<<<<

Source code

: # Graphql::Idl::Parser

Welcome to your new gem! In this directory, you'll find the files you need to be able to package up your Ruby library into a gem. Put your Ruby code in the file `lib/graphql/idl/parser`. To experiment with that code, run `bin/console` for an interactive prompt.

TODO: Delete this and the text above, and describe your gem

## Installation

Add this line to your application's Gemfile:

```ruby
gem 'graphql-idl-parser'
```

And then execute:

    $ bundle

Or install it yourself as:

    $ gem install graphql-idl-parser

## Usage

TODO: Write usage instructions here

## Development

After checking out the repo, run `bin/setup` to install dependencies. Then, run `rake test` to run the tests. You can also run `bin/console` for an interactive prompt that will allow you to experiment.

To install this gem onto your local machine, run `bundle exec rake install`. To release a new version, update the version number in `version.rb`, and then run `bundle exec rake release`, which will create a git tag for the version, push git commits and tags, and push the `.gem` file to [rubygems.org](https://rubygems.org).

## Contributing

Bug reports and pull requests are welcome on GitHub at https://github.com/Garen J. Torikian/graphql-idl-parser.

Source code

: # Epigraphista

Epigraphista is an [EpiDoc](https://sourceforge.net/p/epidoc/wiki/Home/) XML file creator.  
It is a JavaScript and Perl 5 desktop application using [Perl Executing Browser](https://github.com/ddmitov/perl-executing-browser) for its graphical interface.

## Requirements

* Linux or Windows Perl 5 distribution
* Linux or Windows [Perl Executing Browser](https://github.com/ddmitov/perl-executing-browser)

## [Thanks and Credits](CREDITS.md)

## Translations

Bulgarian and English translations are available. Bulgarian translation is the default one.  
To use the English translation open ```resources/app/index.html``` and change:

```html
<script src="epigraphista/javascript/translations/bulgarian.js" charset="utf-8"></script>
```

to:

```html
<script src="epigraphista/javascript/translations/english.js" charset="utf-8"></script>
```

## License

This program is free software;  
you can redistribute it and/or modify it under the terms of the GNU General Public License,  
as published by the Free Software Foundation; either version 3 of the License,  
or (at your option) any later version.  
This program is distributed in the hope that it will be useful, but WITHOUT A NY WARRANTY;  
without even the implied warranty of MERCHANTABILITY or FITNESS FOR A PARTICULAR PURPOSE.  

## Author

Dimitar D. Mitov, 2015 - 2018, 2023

>>>>

> _WHAT THE TASK ASKS_: Copy out every line of the records that the string "Executing" appears in.

> _YOUR SOLUTION_:
It is a JavaScript and Perl 5 desktop application using [Perl Executing Browser](https://github.com/ddmitov/perl-executing-browser) for its graphical interface.
* Linux or Windows [Perl Executing Browser](https://github.com/ddmitov/perl-executing-browser)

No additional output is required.